Work required: From the line with "The VPP is an" through the line with "### 3. Sorbent", inclusive, return each line of the data below exactly and leave the rest out.

Pictures paired with source code:
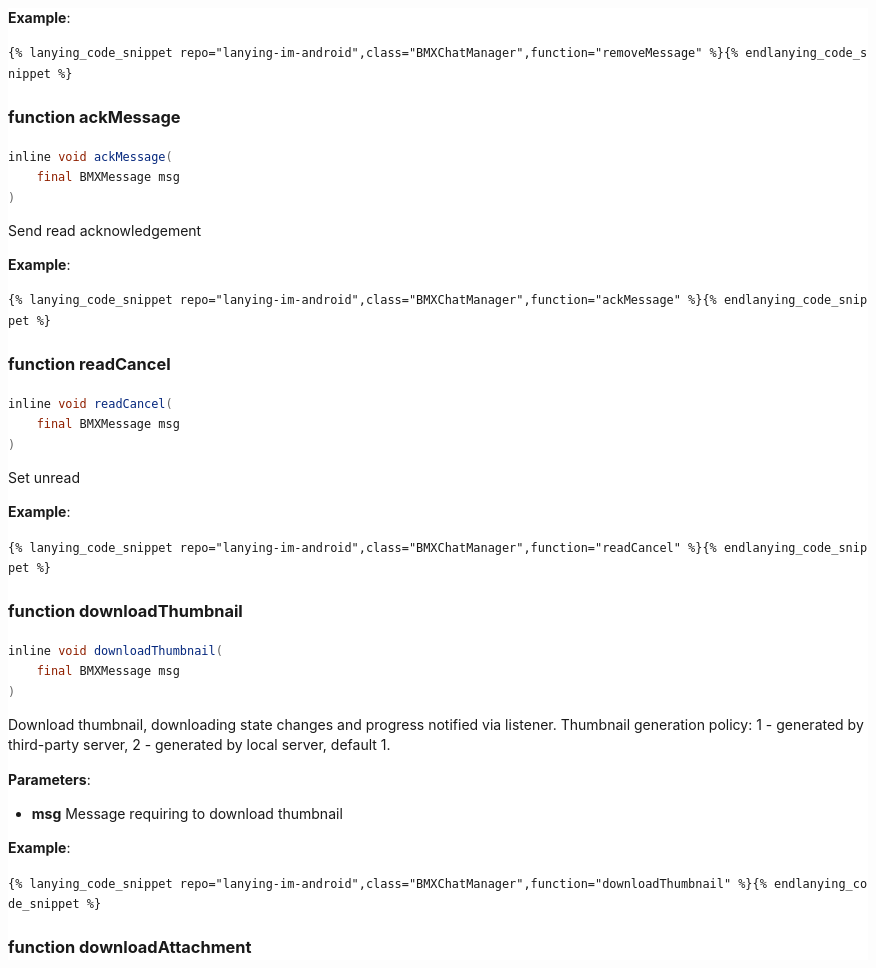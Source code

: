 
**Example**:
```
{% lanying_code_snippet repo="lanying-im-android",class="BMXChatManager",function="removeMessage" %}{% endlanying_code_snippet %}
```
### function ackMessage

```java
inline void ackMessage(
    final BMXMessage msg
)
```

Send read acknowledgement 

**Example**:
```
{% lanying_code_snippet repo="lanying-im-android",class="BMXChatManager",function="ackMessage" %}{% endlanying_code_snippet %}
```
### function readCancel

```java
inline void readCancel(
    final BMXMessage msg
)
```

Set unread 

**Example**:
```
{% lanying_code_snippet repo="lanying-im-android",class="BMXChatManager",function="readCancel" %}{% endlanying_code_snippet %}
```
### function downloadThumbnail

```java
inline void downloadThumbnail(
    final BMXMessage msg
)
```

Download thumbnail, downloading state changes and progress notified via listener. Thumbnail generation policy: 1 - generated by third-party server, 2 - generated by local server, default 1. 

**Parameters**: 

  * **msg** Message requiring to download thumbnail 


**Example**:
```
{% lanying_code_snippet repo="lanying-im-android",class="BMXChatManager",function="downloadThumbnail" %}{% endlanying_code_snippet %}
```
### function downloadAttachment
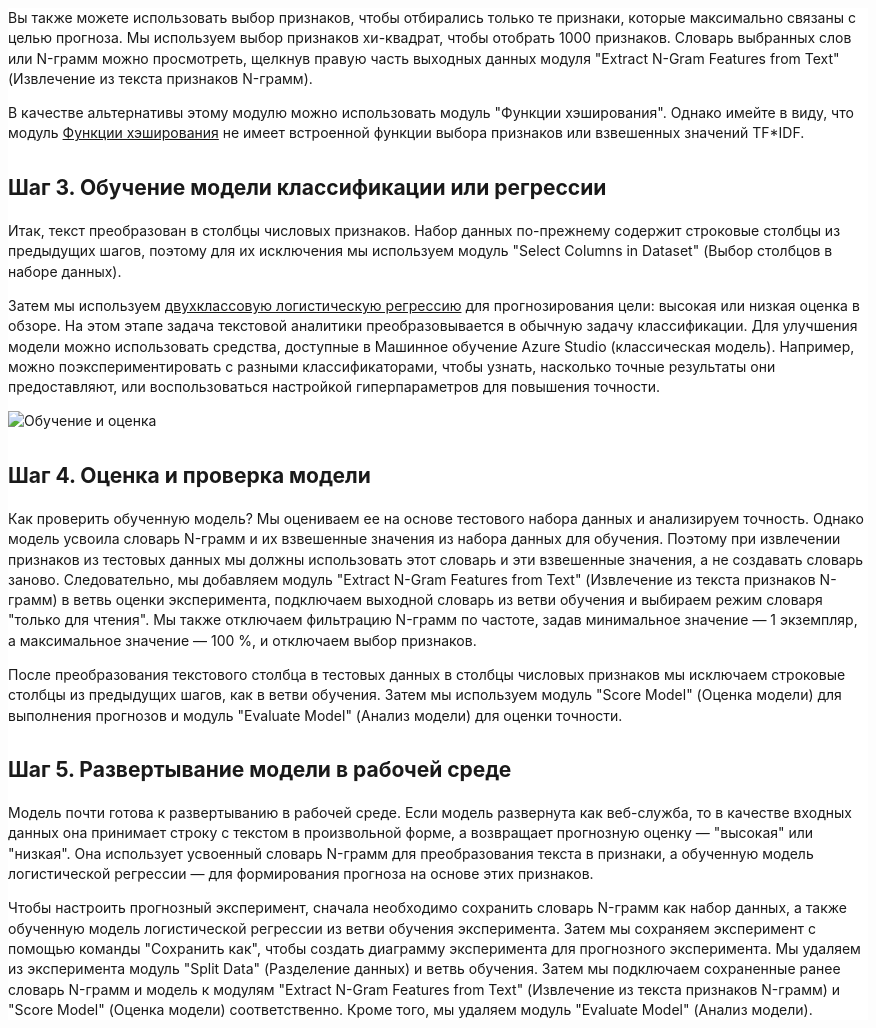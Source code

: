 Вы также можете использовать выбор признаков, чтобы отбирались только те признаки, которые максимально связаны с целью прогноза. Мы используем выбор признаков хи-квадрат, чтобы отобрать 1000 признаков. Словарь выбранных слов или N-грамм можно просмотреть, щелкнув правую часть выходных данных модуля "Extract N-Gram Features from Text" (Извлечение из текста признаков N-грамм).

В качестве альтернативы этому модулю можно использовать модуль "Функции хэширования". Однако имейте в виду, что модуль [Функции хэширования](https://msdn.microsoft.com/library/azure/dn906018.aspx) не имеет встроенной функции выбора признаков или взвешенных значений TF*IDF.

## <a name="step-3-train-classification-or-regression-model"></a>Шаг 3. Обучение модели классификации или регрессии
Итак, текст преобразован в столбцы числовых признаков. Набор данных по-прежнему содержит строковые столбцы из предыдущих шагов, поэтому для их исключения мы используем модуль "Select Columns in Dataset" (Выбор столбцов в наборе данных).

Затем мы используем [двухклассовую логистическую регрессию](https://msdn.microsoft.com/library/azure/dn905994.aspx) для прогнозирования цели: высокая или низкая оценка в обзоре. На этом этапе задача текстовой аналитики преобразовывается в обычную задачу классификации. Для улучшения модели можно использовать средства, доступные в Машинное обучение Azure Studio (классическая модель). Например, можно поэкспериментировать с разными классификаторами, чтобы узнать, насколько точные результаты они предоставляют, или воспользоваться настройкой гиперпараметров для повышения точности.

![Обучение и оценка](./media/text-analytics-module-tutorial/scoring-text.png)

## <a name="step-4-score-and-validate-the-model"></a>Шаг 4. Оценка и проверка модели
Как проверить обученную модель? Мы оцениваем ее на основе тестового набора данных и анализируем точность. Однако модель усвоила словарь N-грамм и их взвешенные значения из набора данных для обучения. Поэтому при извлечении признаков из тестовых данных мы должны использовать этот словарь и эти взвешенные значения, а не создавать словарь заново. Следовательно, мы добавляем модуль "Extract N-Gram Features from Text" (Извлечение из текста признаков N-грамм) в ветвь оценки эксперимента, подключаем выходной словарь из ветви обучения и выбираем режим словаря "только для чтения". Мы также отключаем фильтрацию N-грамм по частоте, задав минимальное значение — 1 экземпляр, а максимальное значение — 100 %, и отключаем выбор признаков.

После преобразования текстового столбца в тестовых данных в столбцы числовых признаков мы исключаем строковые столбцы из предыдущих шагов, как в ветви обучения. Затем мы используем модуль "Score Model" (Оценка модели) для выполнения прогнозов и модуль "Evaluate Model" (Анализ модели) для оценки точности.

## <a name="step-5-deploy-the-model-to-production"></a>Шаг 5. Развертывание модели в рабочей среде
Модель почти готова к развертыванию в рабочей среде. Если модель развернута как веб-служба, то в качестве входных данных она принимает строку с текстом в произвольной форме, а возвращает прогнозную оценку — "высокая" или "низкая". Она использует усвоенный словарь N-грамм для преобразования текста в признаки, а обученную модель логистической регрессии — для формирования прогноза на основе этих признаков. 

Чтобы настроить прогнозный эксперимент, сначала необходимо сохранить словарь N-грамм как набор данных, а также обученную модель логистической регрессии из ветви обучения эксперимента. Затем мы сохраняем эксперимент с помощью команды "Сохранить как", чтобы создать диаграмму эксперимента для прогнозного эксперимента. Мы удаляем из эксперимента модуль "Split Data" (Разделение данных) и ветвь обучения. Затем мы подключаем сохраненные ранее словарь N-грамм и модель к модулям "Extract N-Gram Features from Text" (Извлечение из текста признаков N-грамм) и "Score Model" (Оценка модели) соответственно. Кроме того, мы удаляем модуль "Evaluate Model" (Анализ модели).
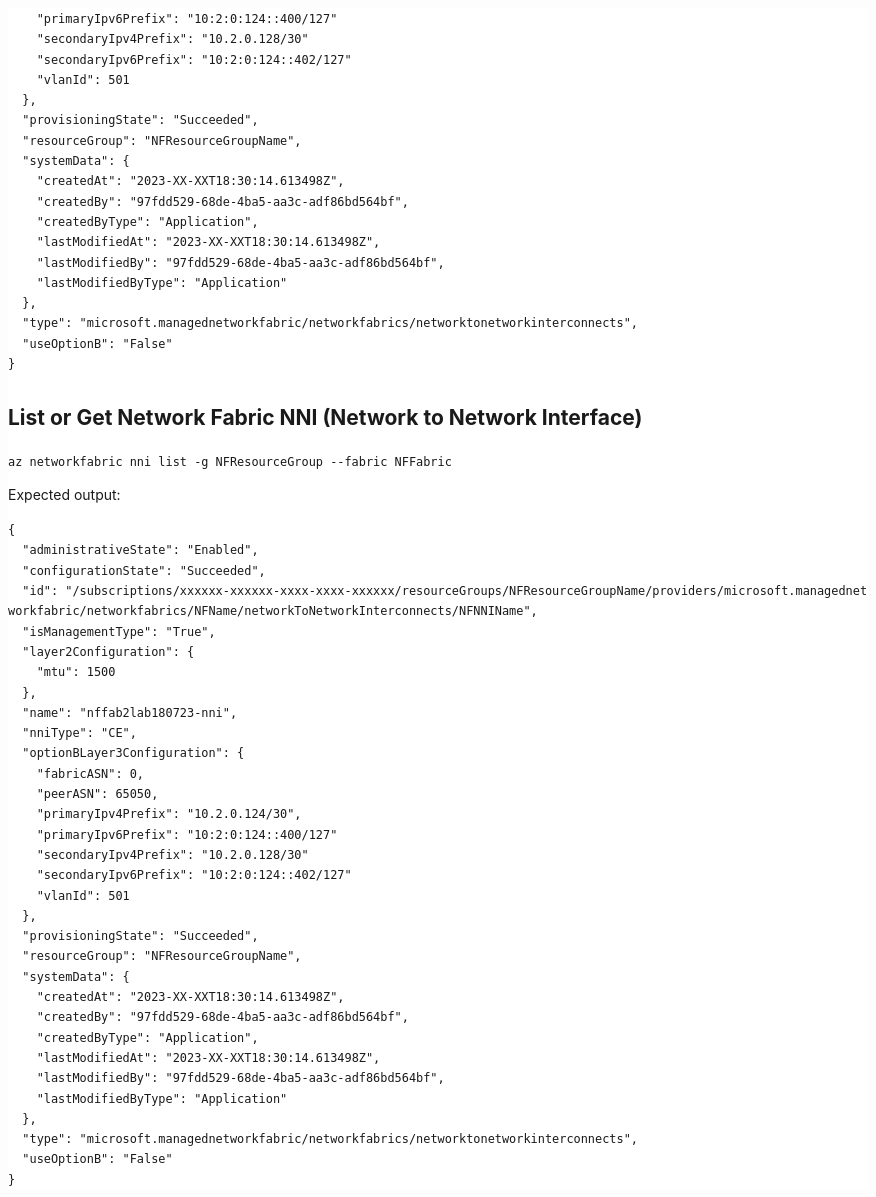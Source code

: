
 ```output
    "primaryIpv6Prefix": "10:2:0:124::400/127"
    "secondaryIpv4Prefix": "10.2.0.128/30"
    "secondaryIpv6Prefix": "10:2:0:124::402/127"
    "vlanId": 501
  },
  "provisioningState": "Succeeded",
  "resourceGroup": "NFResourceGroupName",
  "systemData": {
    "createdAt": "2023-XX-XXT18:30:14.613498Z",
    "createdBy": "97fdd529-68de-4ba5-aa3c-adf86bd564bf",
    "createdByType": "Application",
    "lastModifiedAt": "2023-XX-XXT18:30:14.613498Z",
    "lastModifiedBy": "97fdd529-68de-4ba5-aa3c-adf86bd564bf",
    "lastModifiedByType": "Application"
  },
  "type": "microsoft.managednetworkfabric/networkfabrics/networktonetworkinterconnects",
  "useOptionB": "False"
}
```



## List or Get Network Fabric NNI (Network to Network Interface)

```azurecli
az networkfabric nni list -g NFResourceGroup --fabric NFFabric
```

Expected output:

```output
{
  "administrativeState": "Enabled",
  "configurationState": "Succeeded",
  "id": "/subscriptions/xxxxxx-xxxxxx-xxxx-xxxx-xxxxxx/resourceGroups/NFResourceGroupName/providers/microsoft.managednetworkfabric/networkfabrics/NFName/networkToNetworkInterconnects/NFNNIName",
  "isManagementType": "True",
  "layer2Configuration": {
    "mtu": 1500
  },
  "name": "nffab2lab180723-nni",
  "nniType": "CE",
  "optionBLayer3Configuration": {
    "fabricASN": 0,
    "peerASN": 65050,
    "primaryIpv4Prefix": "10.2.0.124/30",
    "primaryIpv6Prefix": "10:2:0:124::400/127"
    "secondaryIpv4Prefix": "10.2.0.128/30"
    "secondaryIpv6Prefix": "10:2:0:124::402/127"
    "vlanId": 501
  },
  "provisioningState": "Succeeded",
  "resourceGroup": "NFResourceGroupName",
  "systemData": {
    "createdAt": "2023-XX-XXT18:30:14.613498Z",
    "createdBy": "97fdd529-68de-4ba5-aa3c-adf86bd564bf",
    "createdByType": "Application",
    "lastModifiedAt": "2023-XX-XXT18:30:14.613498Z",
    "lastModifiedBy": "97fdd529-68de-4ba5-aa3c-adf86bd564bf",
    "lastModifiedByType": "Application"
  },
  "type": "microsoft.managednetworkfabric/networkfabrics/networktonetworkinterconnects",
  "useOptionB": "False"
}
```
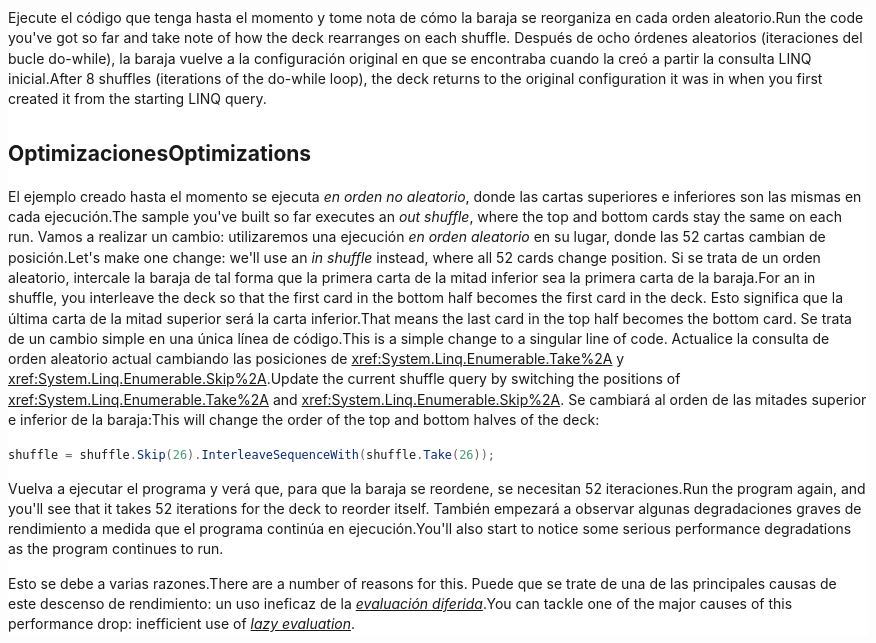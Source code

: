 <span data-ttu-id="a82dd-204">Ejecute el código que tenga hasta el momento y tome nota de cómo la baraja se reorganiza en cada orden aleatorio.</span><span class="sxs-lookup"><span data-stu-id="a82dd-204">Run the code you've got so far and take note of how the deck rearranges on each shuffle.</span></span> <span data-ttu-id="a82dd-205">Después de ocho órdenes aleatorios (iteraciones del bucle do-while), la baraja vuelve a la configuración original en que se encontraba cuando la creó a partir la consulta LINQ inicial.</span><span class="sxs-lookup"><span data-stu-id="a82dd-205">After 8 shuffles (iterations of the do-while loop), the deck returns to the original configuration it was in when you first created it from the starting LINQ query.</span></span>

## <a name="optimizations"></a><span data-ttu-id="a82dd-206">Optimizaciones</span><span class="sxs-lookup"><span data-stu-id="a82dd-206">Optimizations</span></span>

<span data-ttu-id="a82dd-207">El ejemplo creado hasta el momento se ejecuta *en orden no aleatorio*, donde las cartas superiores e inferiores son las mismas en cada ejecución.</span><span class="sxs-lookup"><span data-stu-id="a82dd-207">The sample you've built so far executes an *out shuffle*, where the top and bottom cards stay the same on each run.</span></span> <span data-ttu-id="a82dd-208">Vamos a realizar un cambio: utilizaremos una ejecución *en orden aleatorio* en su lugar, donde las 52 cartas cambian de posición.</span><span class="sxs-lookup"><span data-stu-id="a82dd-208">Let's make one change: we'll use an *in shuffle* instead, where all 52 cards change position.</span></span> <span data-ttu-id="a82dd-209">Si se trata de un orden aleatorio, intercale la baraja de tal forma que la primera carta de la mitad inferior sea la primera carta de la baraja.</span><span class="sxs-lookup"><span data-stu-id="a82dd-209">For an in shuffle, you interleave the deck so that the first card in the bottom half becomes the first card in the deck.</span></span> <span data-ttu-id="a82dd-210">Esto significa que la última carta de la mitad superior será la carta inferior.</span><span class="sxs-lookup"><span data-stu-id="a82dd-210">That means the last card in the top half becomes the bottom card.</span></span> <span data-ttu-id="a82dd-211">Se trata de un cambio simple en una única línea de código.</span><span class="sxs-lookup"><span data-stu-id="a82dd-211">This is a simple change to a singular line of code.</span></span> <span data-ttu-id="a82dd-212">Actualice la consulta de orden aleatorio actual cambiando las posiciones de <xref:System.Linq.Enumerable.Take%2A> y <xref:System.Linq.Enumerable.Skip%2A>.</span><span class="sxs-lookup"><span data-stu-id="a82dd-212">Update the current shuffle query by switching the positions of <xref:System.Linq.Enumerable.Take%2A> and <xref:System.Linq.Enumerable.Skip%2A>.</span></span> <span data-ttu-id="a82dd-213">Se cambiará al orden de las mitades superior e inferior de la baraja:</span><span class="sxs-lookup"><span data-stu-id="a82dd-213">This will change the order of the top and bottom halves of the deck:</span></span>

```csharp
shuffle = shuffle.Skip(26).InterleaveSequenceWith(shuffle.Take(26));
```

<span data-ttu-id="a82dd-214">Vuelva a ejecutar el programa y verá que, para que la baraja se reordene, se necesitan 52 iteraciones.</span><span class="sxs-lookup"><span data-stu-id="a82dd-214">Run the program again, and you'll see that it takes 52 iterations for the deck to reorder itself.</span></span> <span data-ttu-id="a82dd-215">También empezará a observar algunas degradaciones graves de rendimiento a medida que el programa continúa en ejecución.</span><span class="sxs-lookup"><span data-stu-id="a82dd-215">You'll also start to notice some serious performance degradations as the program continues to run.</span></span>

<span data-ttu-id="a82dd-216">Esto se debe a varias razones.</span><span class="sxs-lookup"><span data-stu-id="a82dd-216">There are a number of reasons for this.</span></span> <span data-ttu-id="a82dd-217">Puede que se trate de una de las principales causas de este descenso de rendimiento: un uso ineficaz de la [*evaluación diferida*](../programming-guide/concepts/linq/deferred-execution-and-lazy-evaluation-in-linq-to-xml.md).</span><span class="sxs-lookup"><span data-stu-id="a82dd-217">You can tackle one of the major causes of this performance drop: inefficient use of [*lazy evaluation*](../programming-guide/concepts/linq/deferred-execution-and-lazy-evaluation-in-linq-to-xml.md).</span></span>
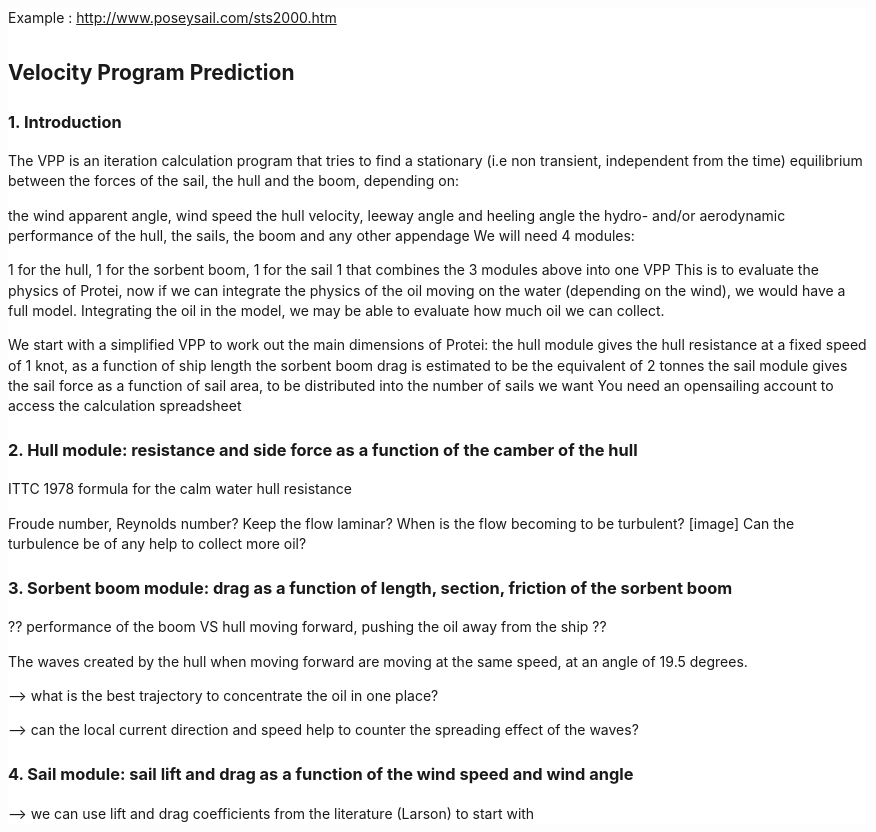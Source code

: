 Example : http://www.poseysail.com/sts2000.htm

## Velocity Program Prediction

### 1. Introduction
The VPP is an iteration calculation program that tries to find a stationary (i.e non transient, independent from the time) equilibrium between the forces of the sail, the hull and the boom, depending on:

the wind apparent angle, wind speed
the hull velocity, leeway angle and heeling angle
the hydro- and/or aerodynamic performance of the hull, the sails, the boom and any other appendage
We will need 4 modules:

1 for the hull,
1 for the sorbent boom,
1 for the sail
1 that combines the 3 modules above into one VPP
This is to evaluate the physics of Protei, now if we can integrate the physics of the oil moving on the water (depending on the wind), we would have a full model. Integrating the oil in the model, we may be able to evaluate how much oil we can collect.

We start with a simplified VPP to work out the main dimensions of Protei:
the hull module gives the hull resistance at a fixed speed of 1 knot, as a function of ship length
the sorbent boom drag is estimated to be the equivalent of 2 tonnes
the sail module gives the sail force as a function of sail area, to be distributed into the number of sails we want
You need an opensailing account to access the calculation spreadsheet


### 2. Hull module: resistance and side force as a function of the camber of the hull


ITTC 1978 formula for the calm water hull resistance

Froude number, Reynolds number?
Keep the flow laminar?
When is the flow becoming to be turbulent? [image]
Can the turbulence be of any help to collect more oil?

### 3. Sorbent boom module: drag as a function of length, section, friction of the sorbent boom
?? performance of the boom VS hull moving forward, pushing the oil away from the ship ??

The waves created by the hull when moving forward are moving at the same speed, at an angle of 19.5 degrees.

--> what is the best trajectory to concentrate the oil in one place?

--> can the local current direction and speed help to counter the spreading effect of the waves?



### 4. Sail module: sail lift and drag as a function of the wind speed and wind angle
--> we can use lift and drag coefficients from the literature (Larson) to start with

Response area:
The VPP is an iteration calculation program that tries to find a stationary (i.e non transient, independent from the time) equilibrium between the forces of the sail, the hull and the boom, depending on:

the wind apparent angle, wind speed
the hull velocity, leeway angle and heeling angle
the hydro- and/or aerodynamic performance of the hull, the sails, the boom and any other appendage
We will need 4 modules:

1 for the hull,
1 for the sorbent boom,
1 for the sail
1 that combines the 3 modules above into one VPP
This is to evaluate the physics of Protei, now if we can integrate the physics of the oil moving on the water (depending on the wind), we would have a full model. Integrating the oil in the model, we may be able to evaluate how much oil we can collect.

We start with a simplified VPP to work out the main dimensions of Protei:
the hull module gives the hull resistance at a fixed speed of 1 knot, as a function of ship length
the sorbent boom drag is estimated to be the equivalent of 2 tonnes
the sail module gives the sail force as a function of sail area, to be distributed into the number of sails we want
You need an opensailing account to access the calculation spreadsheet


### 2. Hull module: resistance and side force as a function of the camber of the hull


ITTC 1978 formula for the calm water hull resistance

Froude number, Reynolds number?
Keep the flow laminar?
When is the flow becoming to be turbulent? [image]
Can the turbulence be of any help to collect more oil?

### 3. Sorbent boom module: drag as a function of length, section, friction of the sorbent boom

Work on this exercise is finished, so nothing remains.